When Talking Points Memo started its investigation of the US Attorney firings, I knew Josh Marshall and his team were onto something big. When readers poured in with local press coverage and TPM started stitching the pieces together to show a pattern of politically motivated gutting of the judiciary, I knew that we were seeing a classic example of crowdsourcing at work. When he asked his readers to help him pore through thousands of pages of government documents to help put the pieces together, I knew that we were looking at the start of something big.
The world seems to agree. Having won a George Polk Award for legal reporting, TPM’s crowdsourced investigatory model now stands as a new high water mark in what lowered transaction costs can do to journalism. No matter how quiet, distributed, and seemingly boring, no matter how voluminous the documentation in which the offense is buried, you can now count on one thing: bloggers will be there to put the pieces together and spell out the uncomfortable truth.

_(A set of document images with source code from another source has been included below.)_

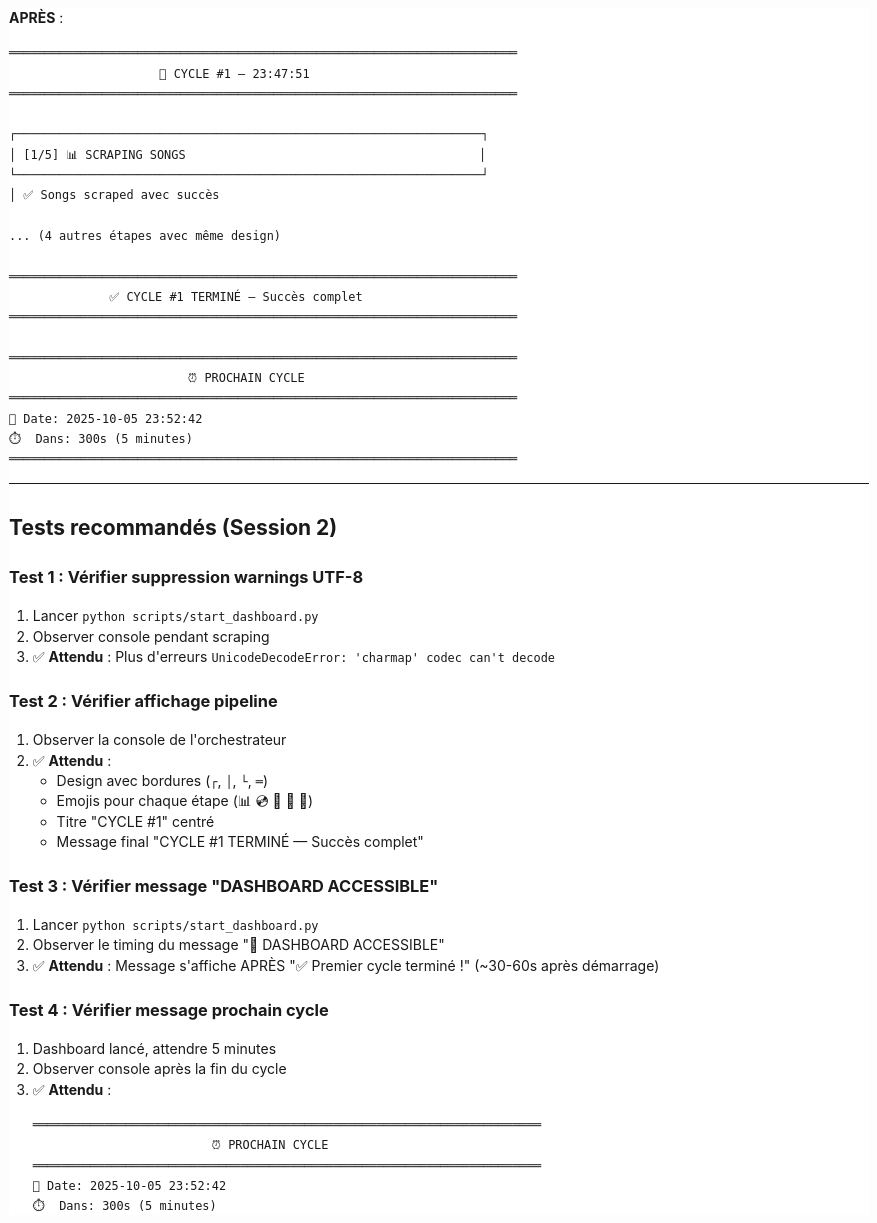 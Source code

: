 **APRÈS** :
```
═══════════════════════════════════════════════════════════════════════
                     🔄 CYCLE #1 — 23:47:51
═══════════════════════════════════════════════════════════════════════

┌─────────────────────────────────────────────────────────────────┐
│ [1/5] 📊 SCRAPING SONGS                                         │
└─────────────────────────────────────────────────────────────────┘
│ ✅ Songs scraped avec succès

... (4 autres étapes avec même design)

═══════════════════════════════════════════════════════════════════════
              ✅ CYCLE #1 TERMINÉ — Succès complet
═══════════════════════════════════════════════════════════════════════

═══════════════════════════════════════════════════════════════════════
                         ⏰ PROCHAIN CYCLE
═══════════════════════════════════════════════════════════════════════
📅 Date: 2025-10-05 23:52:42
⏱️  Dans: 300s (5 minutes)
═══════════════════════════════════════════════════════════════════════
```

---

## Tests recommandés (Session 2)

### Test 1 : Vérifier suppression warnings UTF-8
1. Lancer `python scripts/start_dashboard.py`
2. Observer console pendant scraping
3. ✅ **Attendu** : Plus d'erreurs `UnicodeDecodeError: 'charmap' codec can't decode`

### Test 2 : Vérifier affichage pipeline
1. Observer la console de l'orchestrateur
2. ✅ **Attendu** : 
   - Design avec bordures (`┌`, `│`, `└`, `═`)
   - Emojis pour chaque étape (📊 💿 📁 🎨 🔄)
   - Titre "CYCLE #1" centré
   - Message final "CYCLE #1 TERMINÉ — Succès complet"

### Test 3 : Vérifier message "DASHBOARD ACCESSIBLE"
1. Lancer `python scripts/start_dashboard.py`
2. Observer le timing du message "🎉 DASHBOARD ACCESSIBLE"
3. ✅ **Attendu** : Message s'affiche APRÈS "✅ Premier cycle terminé !" (~30-60s après démarrage)

### Test 4 : Vérifier message prochain cycle
1. Dashboard lancé, attendre 5 minutes
2. Observer console après la fin du cycle
3. ✅ **Attendu** :
   ```
   ═══════════════════════════════════════════════════════════════════════
                            ⏰ PROCHAIN CYCLE
   ═══════════════════════════════════════════════════════════════════════
   📅 Date: 2025-10-05 23:52:42
   ⏱️  Dans: 300s (5 minutes)
   ```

It’s a reminder that we aren’t done with the revolution and promise of the Internet. I don’t think anyone would have predicted that lowered costs of communication would make it easier to expose secret government hijinx, but it is clear now that that is exactly one of the benefits of a free and open Internet, and that it is a bracing alternative to the spin dominated, celebrity focused, Timmy-trapped-in-well-24-hour-coverage that has passed for “broadcast journalism” recently. Well done, Josh and team, for reminding us how it’s supposed to be done.